#### MATERIAL FOR THIS TASK:
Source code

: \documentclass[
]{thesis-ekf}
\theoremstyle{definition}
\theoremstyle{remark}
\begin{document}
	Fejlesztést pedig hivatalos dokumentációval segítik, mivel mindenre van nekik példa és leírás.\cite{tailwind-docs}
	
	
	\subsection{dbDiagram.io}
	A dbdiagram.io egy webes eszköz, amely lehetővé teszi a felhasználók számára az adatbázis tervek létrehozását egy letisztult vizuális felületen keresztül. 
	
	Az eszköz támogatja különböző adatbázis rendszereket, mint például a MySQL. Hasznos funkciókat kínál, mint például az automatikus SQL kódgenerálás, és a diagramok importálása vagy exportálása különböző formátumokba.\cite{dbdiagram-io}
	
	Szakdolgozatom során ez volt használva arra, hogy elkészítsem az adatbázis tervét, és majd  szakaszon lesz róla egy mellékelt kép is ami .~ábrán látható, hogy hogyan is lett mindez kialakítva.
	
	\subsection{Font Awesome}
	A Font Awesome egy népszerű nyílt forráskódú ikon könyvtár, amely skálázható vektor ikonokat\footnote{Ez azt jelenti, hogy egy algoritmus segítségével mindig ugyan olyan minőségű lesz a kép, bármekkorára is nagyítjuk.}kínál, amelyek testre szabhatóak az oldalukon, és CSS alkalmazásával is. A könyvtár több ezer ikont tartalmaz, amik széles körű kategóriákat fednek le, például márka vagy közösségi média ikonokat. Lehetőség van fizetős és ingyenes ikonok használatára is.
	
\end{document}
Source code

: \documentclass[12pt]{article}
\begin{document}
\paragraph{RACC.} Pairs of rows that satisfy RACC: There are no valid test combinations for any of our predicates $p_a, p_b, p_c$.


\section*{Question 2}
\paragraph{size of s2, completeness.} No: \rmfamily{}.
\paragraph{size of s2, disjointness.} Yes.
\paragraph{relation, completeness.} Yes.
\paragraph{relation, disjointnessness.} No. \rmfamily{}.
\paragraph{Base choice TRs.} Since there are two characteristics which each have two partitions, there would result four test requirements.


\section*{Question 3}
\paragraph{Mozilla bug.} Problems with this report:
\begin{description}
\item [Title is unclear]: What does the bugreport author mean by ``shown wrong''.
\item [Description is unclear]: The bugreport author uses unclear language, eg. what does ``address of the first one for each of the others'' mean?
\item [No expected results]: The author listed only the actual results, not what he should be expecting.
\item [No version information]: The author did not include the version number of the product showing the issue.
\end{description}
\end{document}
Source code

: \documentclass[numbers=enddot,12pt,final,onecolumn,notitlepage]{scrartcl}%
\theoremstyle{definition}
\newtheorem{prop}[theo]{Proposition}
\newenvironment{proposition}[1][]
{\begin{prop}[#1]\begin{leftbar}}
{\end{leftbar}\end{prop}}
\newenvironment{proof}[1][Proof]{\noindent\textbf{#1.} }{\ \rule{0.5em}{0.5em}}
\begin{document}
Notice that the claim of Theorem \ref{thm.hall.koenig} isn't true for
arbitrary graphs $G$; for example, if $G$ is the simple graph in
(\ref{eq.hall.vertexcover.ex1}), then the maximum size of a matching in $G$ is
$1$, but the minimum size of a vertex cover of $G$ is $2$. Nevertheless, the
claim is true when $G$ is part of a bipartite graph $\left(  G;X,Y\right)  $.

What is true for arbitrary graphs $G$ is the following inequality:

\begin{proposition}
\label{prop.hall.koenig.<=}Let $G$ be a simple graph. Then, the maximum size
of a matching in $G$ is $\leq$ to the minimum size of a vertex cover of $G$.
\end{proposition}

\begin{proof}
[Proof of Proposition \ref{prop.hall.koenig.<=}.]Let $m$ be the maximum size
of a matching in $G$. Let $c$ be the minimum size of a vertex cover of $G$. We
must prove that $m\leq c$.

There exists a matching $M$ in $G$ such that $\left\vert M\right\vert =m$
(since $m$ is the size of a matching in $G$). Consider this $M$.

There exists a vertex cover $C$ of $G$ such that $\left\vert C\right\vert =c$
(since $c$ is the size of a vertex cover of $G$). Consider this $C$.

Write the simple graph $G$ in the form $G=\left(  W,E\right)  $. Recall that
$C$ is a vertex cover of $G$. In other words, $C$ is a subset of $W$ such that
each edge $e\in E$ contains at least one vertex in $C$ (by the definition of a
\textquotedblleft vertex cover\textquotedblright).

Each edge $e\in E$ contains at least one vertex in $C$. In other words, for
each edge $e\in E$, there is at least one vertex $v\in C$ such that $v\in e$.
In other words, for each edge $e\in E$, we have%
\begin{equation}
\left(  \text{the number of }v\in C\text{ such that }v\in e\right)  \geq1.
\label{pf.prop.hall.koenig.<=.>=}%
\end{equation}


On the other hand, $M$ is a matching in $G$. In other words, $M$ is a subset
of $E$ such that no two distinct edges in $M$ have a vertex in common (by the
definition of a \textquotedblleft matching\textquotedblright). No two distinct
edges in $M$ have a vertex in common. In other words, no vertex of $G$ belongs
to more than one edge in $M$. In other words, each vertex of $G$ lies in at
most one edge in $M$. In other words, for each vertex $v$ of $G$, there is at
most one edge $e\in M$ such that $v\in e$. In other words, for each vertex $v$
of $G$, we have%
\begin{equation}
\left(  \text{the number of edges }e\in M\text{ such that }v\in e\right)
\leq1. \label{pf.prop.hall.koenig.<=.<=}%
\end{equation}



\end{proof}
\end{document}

#### TASK STATEMENT:
Extract every line from the one containing "most one edge in" through the last line of the data, inclusive, exactly as written.

#### RESPONSE:
most one edge in $M$. In other words, for each vertex $v$ of $G$, there is at
most one edge $e\in M$ such that $v\in e$. In other words, for each vertex $v$
of $G$, we have%
\begin{equation}
\left(  \text{the number of edges }e\in M\text{ such that }v\in e\right)
\leq1. \label{pf.prop.hall.koenig.<=.<=}%
\end{equation}



\end{proof}
\end{document}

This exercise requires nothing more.